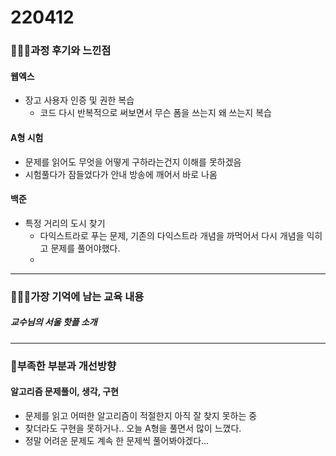 # 220412

### 👨🏼‍🏫과정 후기와 느낀점

#### 웹엑스

- 장고 사용자 인증 및 권한 복습
  - 코드 다시 반복적으로 써보면서 무슨 폼을 쓰는지 왜 쓰는지 복습



#### A형 시험

- 문제를 읽어도 무엇을 어떻게 구하라는건지 이해를 못하겠음
- 시험풀다가 잠들었다가 안내 방송에 깨어서 바로 나옴



#### 백준

- 특정 거리의 도시 찾기
  - 다익스트라로 푸는 문제, 기존의 다익스트라 개념을 까먹어서 다시 개념을 익히고 문제를 풀어야했다.
  - 

---

### 💁🏼‍♂️가장 기억에 남는 교육 내용

##### 교수님의 서울 핫플 소개

---

### 💫부족한 부분과 개선방향

#### 알고리즘 문제풀이, 생각, 구현

- 문제를 읽고 어떠한 알고리즘이 적절한지 아직 잘 찾지 못하는 중
- 찾더라도 구현을 못하거나.. 오늘 A형을 풀면서 많이 느꼈다.
- 정말 어려운 문제도 계속 한 문제씩 풀어봐야겠다...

·····

**Goal of the exercise:**
Verbatim reproduction is required for the line holding "- 코드 다시 반복적으로 써보면서 무슨 폼을 쓰는지 왜 쓰는지 복습" and for every line after it in the records, with no other line included.

**Response to this task:**
  - 코드 다시 반복적으로 써보면서 무슨 폼을 쓰는지 왜 쓰는지 복습



#### A형 시험

- 문제를 읽어도 무엇을 어떻게 구하라는건지 이해를 못하겠음
- 시험풀다가 잠들었다가 안내 방송에 깨어서 바로 나옴



#### 백준

- 특정 거리의 도시 찾기
  - 다익스트라로 푸는 문제, 기존의 다익스트라 개념을 까먹어서 다시 개념을 익히고 문제를 풀어야했다.
  - 

---

### 💁🏼‍♂️가장 기억에 남는 교육 내용

##### 교수님의 서울 핫플 소개

---

### 💫부족한 부분과 개선방향

#### 알고리즘 문제풀이, 생각, 구현

- 문제를 읽고 어떠한 알고리즘이 적절한지 아직 잘 찾지 못하는 중
- 찾더라도 구현을 못하거나.. 오늘 A형을 풀면서 많이 느꼈다.
- 정말 어려운 문제도 계속 한 문제씩 풀어봐야겠다...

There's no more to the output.